--- Entries supplied ---
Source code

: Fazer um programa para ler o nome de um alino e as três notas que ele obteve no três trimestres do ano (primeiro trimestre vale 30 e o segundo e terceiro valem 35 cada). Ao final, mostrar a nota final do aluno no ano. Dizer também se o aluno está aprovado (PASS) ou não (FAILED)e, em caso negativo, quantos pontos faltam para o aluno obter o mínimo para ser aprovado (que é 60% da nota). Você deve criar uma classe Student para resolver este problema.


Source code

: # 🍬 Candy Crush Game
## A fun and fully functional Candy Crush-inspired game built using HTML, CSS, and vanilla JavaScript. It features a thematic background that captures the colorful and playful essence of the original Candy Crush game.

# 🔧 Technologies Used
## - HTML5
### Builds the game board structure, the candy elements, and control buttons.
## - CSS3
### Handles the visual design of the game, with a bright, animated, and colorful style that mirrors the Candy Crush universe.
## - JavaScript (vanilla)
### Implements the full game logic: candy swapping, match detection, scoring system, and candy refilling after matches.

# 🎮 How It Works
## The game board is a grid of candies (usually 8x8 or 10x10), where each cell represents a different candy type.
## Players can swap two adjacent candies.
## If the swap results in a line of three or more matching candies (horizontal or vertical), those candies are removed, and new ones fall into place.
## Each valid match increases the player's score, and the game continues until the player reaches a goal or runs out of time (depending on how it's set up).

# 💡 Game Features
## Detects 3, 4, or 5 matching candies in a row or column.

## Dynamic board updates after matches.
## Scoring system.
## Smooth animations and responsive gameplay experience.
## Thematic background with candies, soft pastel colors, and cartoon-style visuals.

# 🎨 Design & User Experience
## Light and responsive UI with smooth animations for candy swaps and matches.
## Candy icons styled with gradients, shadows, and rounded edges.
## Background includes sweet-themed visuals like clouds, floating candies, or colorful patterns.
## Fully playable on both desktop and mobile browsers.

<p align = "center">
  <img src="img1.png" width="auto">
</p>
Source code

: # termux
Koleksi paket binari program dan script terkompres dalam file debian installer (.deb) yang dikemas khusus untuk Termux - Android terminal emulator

--- Your instructions ---
Taking every line of the records in turn, count the ones holding "vanilla", and state nothing but the number.

--- Output of the exercise ---
2